--- Collected data entries ---
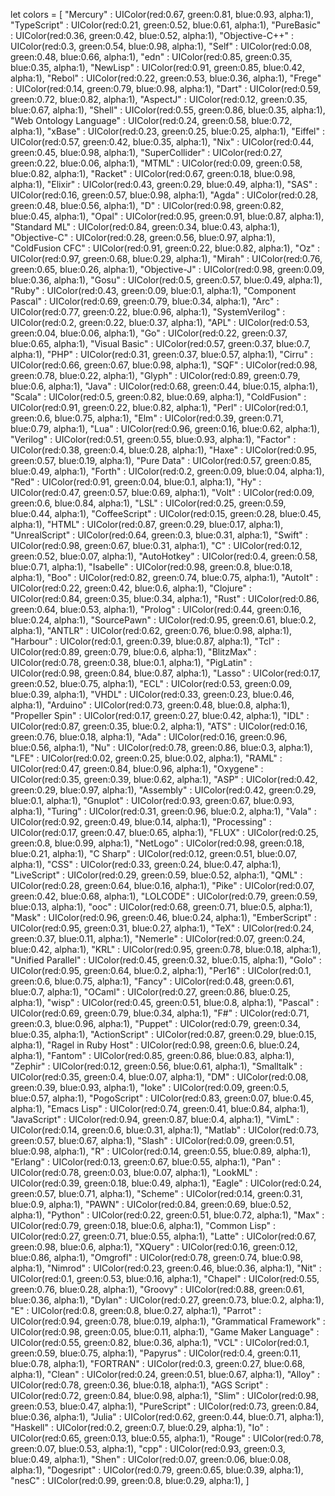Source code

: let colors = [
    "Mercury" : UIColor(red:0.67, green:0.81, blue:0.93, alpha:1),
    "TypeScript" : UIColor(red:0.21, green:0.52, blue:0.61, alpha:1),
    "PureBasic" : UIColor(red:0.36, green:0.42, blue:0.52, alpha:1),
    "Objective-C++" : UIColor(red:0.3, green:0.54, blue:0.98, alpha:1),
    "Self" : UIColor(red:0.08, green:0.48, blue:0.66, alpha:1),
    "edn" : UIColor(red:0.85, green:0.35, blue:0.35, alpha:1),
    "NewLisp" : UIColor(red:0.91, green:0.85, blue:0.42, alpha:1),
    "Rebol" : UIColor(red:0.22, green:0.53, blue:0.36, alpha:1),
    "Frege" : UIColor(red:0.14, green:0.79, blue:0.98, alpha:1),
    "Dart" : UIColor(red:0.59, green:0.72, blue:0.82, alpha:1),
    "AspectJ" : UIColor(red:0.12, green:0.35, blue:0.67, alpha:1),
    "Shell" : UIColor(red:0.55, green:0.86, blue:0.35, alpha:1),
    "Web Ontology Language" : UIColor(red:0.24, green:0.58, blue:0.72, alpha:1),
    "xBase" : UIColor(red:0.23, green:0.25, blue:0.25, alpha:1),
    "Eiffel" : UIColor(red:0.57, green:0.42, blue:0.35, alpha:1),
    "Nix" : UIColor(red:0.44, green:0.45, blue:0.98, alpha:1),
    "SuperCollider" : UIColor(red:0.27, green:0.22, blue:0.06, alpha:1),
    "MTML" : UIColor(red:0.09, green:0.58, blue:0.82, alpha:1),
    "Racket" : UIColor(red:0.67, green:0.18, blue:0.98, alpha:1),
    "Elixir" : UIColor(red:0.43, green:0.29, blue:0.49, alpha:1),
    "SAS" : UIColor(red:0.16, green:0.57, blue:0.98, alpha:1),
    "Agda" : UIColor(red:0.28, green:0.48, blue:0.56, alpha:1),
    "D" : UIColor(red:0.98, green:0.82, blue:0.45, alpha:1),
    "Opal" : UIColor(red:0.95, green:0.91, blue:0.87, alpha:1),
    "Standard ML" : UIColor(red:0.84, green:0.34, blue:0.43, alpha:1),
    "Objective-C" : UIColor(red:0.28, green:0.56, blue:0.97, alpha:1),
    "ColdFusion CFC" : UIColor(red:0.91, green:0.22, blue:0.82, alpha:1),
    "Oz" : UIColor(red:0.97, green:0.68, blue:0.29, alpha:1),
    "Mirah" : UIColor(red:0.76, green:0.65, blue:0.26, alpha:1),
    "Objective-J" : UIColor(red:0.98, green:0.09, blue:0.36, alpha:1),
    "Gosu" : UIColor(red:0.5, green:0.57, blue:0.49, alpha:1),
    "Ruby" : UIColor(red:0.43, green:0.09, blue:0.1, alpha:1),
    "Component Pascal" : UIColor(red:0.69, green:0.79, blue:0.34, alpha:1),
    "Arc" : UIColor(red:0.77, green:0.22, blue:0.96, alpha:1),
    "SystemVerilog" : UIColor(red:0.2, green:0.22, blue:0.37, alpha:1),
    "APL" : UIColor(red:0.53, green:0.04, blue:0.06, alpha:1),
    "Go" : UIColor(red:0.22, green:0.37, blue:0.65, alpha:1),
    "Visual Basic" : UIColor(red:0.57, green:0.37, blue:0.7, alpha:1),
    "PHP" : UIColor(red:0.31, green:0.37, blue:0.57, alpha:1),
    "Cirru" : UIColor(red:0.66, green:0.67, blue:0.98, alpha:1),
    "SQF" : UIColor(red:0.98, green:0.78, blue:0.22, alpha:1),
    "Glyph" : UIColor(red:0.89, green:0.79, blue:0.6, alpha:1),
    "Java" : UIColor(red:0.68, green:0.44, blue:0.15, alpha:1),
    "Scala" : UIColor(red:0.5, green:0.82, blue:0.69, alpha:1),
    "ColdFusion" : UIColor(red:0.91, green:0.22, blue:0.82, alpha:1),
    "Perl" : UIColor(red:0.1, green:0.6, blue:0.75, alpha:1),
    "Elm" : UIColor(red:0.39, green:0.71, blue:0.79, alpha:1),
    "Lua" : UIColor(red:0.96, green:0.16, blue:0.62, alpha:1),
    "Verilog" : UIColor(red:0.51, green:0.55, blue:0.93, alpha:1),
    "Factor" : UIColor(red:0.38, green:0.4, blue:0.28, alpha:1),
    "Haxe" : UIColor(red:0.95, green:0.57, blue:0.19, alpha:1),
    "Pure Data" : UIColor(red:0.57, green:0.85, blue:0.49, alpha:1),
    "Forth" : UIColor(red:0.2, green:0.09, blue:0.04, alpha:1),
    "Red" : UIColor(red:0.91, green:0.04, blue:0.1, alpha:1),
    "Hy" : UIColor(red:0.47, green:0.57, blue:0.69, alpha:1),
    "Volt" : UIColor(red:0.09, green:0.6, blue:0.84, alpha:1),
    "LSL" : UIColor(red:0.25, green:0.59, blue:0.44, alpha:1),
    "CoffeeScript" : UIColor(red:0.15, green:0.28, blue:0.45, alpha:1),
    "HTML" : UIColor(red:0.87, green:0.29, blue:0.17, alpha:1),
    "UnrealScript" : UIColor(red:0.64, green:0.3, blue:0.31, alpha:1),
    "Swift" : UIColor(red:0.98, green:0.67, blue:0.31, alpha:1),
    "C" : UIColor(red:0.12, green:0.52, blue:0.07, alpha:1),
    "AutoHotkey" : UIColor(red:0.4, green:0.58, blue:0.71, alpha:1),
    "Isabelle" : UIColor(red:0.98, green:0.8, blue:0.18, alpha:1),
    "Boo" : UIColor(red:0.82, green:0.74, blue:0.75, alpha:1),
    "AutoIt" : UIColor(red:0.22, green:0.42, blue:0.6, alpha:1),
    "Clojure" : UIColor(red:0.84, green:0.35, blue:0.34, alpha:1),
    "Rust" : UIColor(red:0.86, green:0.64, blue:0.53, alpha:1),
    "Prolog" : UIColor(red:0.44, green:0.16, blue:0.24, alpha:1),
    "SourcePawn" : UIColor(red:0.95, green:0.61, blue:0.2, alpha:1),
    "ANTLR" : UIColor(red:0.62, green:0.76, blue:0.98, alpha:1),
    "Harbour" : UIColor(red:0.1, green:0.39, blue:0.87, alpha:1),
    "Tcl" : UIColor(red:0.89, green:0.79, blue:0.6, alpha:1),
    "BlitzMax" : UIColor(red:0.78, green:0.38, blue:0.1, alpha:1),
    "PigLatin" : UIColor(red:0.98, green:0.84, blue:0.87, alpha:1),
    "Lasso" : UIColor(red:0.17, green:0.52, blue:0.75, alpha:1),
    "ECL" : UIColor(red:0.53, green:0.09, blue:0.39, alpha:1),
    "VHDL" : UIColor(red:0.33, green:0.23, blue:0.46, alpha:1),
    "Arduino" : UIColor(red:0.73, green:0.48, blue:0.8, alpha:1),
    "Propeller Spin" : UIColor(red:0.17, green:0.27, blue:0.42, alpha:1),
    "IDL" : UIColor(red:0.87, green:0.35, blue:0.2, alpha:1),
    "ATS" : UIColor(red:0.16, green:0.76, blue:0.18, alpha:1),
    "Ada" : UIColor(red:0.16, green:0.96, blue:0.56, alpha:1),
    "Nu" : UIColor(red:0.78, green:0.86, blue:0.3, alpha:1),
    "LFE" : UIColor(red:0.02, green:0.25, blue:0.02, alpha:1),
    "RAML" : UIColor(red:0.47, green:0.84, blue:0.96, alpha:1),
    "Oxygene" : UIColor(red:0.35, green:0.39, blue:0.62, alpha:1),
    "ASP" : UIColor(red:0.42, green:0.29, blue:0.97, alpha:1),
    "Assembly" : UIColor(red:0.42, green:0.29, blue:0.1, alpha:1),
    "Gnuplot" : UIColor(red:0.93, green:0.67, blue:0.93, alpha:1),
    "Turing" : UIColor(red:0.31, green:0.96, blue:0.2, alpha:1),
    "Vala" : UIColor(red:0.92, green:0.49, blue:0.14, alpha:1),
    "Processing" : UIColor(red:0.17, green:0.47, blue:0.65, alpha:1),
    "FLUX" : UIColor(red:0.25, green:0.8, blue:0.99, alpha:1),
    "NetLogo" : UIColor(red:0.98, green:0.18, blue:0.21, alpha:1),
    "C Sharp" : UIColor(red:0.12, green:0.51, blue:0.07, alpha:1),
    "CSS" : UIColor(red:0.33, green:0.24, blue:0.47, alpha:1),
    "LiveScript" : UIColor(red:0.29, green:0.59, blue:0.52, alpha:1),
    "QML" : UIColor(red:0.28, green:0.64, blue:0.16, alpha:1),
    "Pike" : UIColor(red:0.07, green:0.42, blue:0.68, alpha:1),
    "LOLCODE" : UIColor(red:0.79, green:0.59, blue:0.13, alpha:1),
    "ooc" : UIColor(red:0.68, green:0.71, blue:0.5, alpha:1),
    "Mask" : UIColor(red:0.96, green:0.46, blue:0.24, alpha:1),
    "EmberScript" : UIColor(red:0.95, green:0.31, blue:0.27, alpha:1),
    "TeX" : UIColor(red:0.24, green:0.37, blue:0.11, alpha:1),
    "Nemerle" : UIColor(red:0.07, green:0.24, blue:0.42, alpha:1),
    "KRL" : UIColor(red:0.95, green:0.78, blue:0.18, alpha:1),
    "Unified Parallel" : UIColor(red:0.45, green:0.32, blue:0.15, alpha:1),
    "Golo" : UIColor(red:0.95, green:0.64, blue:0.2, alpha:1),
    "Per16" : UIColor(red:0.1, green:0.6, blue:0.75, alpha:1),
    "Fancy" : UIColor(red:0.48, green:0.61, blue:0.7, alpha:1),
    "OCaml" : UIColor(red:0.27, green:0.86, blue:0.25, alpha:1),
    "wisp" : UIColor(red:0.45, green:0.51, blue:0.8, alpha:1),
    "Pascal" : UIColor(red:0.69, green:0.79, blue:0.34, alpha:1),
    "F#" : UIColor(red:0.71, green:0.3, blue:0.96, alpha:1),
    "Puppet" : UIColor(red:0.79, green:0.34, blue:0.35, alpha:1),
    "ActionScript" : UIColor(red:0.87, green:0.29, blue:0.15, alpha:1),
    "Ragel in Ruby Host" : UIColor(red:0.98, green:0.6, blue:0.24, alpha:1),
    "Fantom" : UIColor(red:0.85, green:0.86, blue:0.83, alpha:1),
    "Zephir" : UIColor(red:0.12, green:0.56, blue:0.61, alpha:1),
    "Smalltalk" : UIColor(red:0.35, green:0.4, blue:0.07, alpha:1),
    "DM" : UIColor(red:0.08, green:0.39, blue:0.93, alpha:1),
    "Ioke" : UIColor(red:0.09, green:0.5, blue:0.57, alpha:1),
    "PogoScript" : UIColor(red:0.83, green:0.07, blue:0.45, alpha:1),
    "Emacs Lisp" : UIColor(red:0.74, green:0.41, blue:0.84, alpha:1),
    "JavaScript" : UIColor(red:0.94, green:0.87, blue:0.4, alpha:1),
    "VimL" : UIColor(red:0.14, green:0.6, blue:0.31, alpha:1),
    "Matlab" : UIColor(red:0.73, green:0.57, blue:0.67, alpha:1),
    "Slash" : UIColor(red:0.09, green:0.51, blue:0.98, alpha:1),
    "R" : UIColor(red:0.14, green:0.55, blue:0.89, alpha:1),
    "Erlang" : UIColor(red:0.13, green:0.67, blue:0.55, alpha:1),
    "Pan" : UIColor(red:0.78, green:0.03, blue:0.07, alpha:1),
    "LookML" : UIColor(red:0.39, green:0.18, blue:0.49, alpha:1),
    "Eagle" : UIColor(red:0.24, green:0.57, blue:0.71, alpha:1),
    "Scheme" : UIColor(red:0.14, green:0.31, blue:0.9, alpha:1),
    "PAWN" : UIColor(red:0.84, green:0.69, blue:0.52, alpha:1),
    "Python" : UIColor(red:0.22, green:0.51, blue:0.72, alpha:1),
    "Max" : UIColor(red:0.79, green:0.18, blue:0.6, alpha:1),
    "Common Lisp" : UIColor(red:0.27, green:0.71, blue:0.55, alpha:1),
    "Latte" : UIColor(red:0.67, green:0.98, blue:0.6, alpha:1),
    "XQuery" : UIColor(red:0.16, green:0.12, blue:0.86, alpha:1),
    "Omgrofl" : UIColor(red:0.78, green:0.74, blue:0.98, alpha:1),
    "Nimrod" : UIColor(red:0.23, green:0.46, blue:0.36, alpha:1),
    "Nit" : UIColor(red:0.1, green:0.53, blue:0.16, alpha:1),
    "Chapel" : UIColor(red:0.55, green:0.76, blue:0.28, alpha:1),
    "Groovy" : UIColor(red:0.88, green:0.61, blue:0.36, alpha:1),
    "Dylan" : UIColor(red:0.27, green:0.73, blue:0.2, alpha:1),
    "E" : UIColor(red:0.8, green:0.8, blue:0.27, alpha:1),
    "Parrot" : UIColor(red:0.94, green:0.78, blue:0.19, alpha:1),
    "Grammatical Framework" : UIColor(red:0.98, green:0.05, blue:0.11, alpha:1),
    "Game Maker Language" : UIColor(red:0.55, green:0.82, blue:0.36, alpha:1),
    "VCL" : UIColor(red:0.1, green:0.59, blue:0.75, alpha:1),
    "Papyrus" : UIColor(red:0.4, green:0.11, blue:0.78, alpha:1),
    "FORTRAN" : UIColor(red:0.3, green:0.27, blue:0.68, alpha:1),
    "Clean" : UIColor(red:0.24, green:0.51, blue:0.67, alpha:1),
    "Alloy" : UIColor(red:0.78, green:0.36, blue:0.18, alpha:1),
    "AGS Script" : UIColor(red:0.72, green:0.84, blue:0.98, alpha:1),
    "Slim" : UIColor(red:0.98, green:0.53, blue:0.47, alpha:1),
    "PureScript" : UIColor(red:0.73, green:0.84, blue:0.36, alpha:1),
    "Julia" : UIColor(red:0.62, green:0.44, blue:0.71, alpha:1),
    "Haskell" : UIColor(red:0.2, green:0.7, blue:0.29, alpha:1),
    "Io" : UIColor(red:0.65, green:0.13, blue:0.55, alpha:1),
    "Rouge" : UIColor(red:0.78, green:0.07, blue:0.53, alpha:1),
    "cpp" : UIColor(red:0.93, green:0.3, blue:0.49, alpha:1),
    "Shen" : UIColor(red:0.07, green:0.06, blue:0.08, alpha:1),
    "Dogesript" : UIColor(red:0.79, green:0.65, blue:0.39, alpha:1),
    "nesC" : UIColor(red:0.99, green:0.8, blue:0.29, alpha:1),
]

--- Exercise goal ---
The lines of the records that contain the string "Language" should be located and copied.

--- Solution for this exercise ---
    "Web Ontology Language" : UIColor(red:0.24, green:0.58, blue:0.72, alpha:1),
    "Game Maker Language" : UIColor(red:0.55, green:0.82, blue:0.36, alpha:1),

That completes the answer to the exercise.